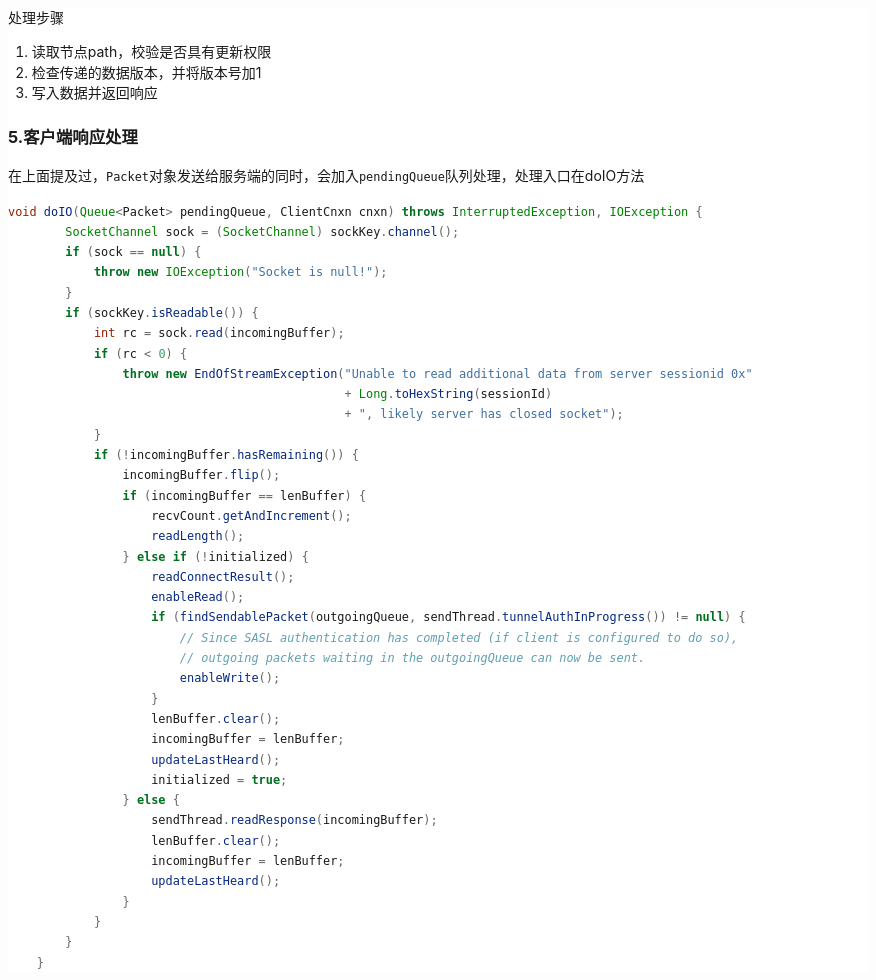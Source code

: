  处理步骤

1. 读取节点path，校验是否具有更新权限
2. 检查传递的数据版本，并将版本号加1
3. 写入数据并返回响应



### 5.客户端响应处理

在上面提及过，`Packet`对象发送给服务端的同时，会加入`pendingQueue`队列处理，处理入口在doIO方法

```java
void doIO(Queue<Packet> pendingQueue, ClientCnxn cnxn) throws InterruptedException, IOException {
        SocketChannel sock = (SocketChannel) sockKey.channel();
        if (sock == null) {
            throw new IOException("Socket is null!");
        }
        if (sockKey.isReadable()) {
            int rc = sock.read(incomingBuffer);
            if (rc < 0) {
                throw new EndOfStreamException("Unable to read additional data from server sessionid 0x"
                                               + Long.toHexString(sessionId)
                                               + ", likely server has closed socket");
            }
            if (!incomingBuffer.hasRemaining()) {
                incomingBuffer.flip();
                if (incomingBuffer == lenBuffer) {
                    recvCount.getAndIncrement();
                    readLength();
                } else if (!initialized) {
                    readConnectResult();
                    enableRead();
                    if (findSendablePacket(outgoingQueue, sendThread.tunnelAuthInProgress()) != null) {
                        // Since SASL authentication has completed (if client is configured to do so),
                        // outgoing packets waiting in the outgoingQueue can now be sent.
                        enableWrite();
                    }
                    lenBuffer.clear();
                    incomingBuffer = lenBuffer;
                    updateLastHeard();
                    initialized = true;
                } else {
                    sendThread.readResponse(incomingBuffer);
                    lenBuffer.clear();
                    incomingBuffer = lenBuffer;
                    updateLastHeard();
                }
            }
        }
    }
```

-------

▶ [Exercise goal]: Check each line of the entries above for the word "IOException". List the ones that have it.

▶ [Written solution]:
void doIO(Queue<Packet> pendingQueue, ClientCnxn cnxn) throws InterruptedException, IOException {
            throw new IOException("Socket is null!");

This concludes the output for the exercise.